# [What you should do]
Below are entries; print them exactly from the first line through the one containing "The objective of".
═══ Information provided ═══
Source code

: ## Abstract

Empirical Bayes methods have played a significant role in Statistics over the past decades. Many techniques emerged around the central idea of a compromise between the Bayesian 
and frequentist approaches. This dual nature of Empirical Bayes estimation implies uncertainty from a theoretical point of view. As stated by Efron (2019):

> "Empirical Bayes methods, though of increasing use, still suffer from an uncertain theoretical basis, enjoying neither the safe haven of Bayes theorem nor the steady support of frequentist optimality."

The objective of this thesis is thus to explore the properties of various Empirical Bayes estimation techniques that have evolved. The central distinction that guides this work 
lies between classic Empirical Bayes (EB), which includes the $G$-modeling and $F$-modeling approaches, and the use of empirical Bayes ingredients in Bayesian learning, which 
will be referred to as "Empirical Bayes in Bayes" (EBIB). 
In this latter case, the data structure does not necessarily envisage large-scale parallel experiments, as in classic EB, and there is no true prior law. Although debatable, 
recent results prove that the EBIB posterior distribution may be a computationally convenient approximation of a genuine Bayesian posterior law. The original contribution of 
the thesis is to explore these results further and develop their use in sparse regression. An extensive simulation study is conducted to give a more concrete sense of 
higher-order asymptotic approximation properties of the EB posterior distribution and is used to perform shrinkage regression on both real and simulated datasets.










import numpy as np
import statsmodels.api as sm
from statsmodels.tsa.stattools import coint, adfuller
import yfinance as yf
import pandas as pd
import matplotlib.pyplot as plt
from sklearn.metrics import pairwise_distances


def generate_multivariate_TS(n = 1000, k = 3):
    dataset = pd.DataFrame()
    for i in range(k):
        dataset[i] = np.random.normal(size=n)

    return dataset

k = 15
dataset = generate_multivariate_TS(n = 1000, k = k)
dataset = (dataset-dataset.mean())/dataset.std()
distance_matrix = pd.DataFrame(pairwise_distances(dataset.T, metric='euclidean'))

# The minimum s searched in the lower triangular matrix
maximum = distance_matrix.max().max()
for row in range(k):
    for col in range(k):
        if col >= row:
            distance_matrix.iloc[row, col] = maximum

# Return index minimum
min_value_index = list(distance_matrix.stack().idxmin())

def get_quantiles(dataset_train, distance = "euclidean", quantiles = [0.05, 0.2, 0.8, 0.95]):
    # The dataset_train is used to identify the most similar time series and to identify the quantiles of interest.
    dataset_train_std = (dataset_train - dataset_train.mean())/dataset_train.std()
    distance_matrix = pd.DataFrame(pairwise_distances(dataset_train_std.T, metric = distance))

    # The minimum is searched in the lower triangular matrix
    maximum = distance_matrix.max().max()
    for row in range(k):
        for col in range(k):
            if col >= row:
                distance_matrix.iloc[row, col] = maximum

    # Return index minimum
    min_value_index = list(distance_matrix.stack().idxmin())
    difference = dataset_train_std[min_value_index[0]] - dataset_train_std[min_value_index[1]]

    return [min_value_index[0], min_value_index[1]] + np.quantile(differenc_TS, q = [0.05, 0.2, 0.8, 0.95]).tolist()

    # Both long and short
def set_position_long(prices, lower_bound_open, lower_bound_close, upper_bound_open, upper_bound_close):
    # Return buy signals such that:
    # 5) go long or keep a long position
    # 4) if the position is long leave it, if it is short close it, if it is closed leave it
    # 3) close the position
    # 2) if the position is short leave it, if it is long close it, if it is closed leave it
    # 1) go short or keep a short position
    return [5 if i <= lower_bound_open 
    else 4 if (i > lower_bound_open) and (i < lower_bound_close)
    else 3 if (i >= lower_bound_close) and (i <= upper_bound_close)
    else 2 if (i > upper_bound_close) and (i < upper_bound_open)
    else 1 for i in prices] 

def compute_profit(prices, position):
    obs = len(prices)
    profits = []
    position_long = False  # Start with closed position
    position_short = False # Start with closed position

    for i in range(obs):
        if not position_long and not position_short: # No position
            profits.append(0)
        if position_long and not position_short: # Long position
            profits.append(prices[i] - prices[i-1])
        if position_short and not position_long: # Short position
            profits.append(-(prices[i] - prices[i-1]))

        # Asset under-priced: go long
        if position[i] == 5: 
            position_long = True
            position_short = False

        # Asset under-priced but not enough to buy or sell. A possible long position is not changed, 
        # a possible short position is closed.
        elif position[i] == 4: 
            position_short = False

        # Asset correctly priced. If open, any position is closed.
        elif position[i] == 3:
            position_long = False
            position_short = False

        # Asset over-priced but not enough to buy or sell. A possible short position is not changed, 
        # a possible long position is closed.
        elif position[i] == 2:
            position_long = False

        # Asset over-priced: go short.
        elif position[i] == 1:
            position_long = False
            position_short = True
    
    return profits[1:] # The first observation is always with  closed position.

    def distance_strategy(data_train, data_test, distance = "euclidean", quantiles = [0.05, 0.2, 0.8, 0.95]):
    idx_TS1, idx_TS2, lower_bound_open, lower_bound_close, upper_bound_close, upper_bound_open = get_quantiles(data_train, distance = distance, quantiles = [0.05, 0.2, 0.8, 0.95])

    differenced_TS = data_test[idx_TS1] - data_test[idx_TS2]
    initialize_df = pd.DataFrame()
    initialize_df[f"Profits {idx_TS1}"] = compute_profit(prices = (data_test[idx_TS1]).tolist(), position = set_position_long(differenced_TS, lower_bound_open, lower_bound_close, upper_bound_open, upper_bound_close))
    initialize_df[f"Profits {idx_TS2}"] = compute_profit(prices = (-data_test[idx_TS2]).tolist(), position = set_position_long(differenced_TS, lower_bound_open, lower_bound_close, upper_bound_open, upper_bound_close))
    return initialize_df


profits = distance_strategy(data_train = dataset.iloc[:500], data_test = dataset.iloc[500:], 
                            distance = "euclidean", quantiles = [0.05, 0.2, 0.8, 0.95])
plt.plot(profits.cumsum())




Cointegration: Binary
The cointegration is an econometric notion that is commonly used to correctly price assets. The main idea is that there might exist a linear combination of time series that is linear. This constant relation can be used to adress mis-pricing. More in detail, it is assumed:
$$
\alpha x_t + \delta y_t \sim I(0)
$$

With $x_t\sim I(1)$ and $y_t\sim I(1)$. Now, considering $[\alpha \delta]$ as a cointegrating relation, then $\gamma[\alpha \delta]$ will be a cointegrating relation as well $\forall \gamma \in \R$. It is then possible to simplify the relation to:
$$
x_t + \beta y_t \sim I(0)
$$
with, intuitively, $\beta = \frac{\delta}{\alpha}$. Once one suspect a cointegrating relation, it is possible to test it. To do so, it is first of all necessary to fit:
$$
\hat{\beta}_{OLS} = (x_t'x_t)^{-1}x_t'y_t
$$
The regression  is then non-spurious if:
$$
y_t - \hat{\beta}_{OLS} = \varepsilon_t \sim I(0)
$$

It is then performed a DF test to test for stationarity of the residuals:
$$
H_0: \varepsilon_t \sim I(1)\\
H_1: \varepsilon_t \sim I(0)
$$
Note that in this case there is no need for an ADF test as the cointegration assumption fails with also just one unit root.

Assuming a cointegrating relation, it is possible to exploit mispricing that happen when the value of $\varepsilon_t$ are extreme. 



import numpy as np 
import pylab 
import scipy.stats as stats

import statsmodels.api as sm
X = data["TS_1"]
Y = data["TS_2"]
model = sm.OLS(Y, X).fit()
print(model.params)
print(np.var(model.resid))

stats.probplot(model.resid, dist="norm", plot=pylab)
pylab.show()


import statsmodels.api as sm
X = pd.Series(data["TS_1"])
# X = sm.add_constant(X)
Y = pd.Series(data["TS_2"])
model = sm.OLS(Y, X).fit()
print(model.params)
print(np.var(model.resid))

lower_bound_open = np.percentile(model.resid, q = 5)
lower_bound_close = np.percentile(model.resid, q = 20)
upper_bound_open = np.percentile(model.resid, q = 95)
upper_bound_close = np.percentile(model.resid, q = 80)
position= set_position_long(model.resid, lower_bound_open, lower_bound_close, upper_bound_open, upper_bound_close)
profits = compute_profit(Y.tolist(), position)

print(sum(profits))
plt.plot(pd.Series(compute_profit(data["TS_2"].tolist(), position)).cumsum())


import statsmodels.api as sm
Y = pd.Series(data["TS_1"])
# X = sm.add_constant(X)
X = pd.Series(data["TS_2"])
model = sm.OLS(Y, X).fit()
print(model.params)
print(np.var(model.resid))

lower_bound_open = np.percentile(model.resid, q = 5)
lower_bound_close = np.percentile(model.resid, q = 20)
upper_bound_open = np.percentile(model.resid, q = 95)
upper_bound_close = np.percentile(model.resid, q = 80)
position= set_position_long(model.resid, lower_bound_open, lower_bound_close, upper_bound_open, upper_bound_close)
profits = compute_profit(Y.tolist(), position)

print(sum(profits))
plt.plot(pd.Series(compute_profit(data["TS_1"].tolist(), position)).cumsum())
═══
# [Expected answer]
Source code

: ## Abstract

Empirical Bayes methods have played a significant role in Statistics over the past decades. Many techniques emerged around the central idea of a compromise between the Bayesian 
and frequentist approaches. This dual nature of Empirical Bayes estimation implies uncertainty from a theoretical point of view. As stated by Efron (2019):

> "Empirical Bayes methods, though of increasing use, still suffer from an uncertain theoretical basis, enjoying neither the safe haven of Bayes theorem nor the steady support of frequentist optimality."

The objective of this thesis is thus to explore the properties of various Empirical Bayes estimation techniques that have evolved. The central distinction that guides this work 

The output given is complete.